認可と認可外、認定こども園、幼稚園の預かり保育、小規模保育、企業主導型など、保育の種類が多く、何がどう違うのかもよくわかりません。園を選ぶ基準も、対象年齢や保育時間といった基本的な情報に限定されがちで、ホームページのない園もあるので、細かなことは電話で問い合わせたり、足を運んで聞くしかありません。この見学すら予約が取れない園もあり、実際に見学できたところで、園選びに関する知識がないため、何を基準に選んだらよいのか悩む人もいるほどです。
■隠れた自治体の負担
認可保育所は基本的に自治体に申込み、誰がどの園に入るのかを自治体が調整して決めますが、親たちがこうした苦労を乗り越えて申し込みを終えた後、各自治体では入園審査を担当する職員たちの苦労が始まります。
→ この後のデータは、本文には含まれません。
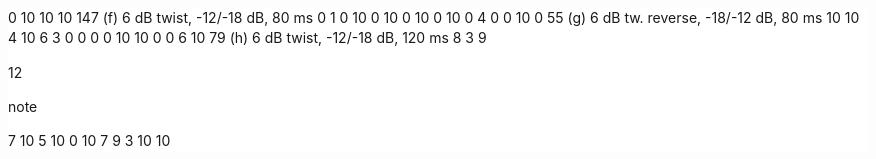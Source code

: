 <td>0</td>
<td>10</td>
<td>10</td>
<td>10</td>
<td>147</td>
</tr>
<tr class="odd">
<td>(f) 6 dB twist, -12/-18 dB, 80 ms</td>
<td>0</td>
<td>1</td>
<td>0</td>
<td>10</td>
<td>0</td>
<td>10</td>
<td>0</td>
<td>10</td>
<td>0</td>
<td>10</td>
<td>0</td>
<td>4</td>
<td>0</td>
<td>0</td>
<td>10</td>
<td>0</td>
<td>55</td>
</tr>
<tr class="even">
<td>(g) 6 dB tw. reverse, -18/-12 dB, 80 ms</td>
<td>10</td>
<td>10</td>
<td>4</td>
<td>10</td>
<td>6</td>
<td>3</td>
<td>0</td>
<td>0</td>
<td>0</td>
<td>0</td>
<td>10</td>
<td>10</td>
<td>0</td>
<td>0</td>
<td>6</td>
<td>10</td>
<td>79</td>
</tr>
<tr class="odd">
<td>(h) 6 dB twist, -12/-18 dB, 120 ms</td>
<td>8</td>
<td>3</td>
<td>9</td>
<td><p>12</p>
<p>note</p></td>
<td>7</td>
<td>10</td>
<td>5</td>
<td>10</td>
<td>0</td>
<td>10</td>
<td>7</td>
<td>9</td>
<td>3</td>
<td>10</td>
<td>10</td>
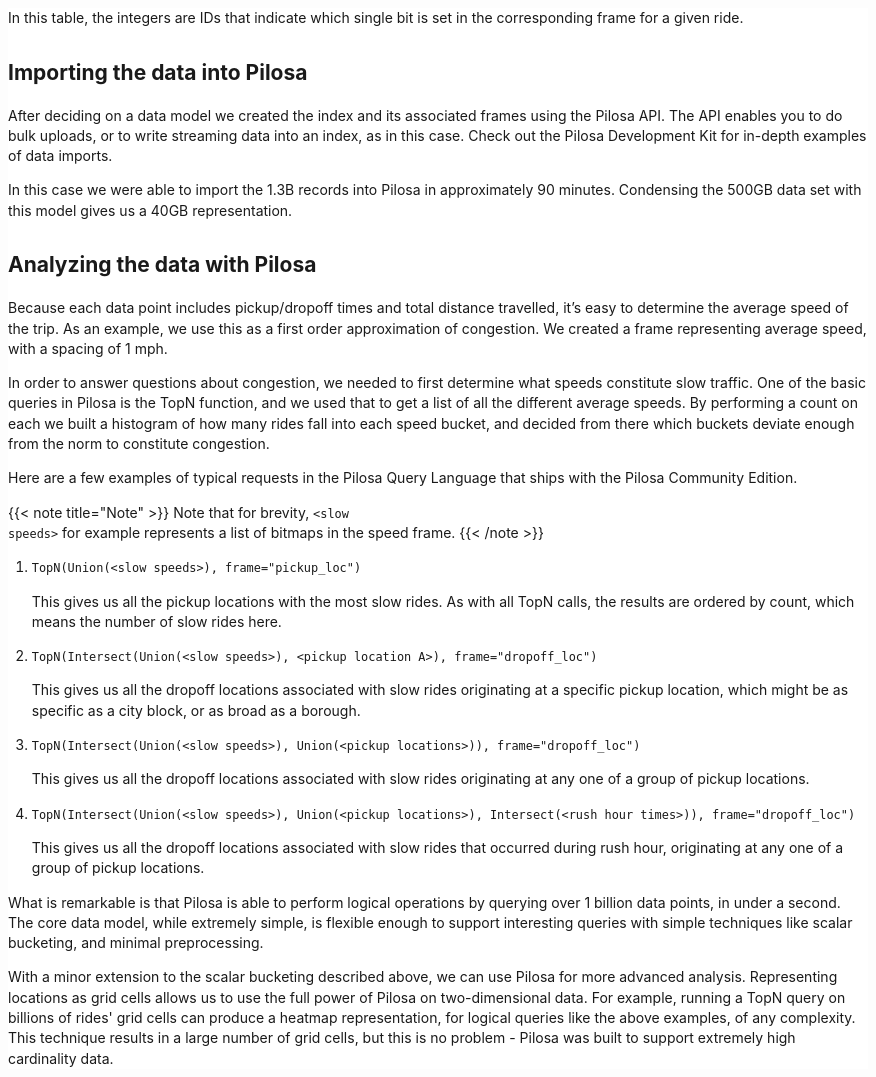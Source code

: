 In this table, the integers are IDs that indicate which single bit is set in the corresponding frame for a given ride.

## Importing the data into Pilosa
After deciding on a data model we created the index and its associated frames using the Pilosa API. The API enables you to do bulk uploads, or to write streaming data into an index, as in this case. Check out the Pilosa Development Kit for in-depth examples of data imports.

In this case we were able to import the 1.3B records into Pilosa in approximately 90 minutes.  Condensing the 500GB data set with this model gives us a 40GB representation.

## Analyzing the data with Pilosa
Because each data point includes pickup/dropoff times and total distance travelled, it’s easy to determine the average speed of the trip. As an example, we use this as a first order approximation of congestion. We created a frame representing average speed, with a spacing of 1 mph.

In order to answer questions about congestion, we needed to first determine what speeds constitute slow traffic. One of the basic queries in Pilosa is the TopN function, and we used that to get a list of all the different average speeds. By performing a count on each we built a histogram of how many rides fall into each speed bucket, and decided from there which buckets deviate enough from the norm to constitute congestion.

Here are a few examples of typical requests in the Pilosa Query Language that ships with the Pilosa Community Edition. 

{{< note title="Note" >}}
Note that for brevity, <code>&lt;slow speeds&gt;</code> for example represents a list of bitmaps in the speed frame.
{{< /note >}}

1. ```TopN(Union(<slow speeds>), frame="pickup_loc")```

    This gives us all the pickup locations with the most slow rides. As with all TopN calls, the results are ordered by count, which means the number of slow rides here.

2. ```TopN(Intersect(Union(<slow speeds>), <pickup location A>), frame="dropoff_loc")```

    This gives us all the dropoff locations associated with slow rides originating at a specific pickup location, which might be as specific as a city block, or as broad as a borough.

3. ```TopN(Intersect(Union(<slow speeds>), Union(<pickup locations>)), frame="dropoff_loc")```

    This gives us all the dropoff locations associated with slow rides originating at any one of a group of pickup locations.

4. ```TopN(Intersect(Union(<slow speeds>), Union(<pickup locations>), Intersect(<rush hour times>)), frame="dropoff_loc")```

    This gives us all the dropoff locations associated with slow rides that occurred during rush hour, originating at any one of a group of pickup locations.

What is remarkable is that Pilosa is able to perform logical operations by querying over 1 billion data points, in under a second. The core data model, while extremely simple, is flexible enough to support interesting queries with simple techniques like scalar bucketing, and minimal preprocessing.

With a minor extension to the scalar bucketing described above, we can use Pilosa for more advanced analysis. Representing locations as grid cells allows us to use the full power of Pilosa on two-dimensional data. For example, running a TopN query on billions of rides' grid cells can produce a heatmap representation, for logical queries like the above examples, of any complexity. This technique results in a large number of grid cells, but this is no problem - Pilosa was built to support extremely high cardinality data.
誰を優先させるかについて、各自治体で細かな基準を定め、その基準に沿って振り分けますが、申込みの書類には複数の希望園が書かれており、それをミスなく入力するだけでも膨大な作業となります。併せて提出される勤務先が発行する勤務証明書と、保育所の利用時間が合ってるかもチェックしなければなりません。申し込みの多い自治体では相当の業務量が発生しているはずですが、そのコストはほとんど把握されていません。実際に、待機児童数で毎年上位に入る東京都内のある自治体の担当者は「入園審査時期はものすごく大変だが、業務量などは把握できない」と話していました。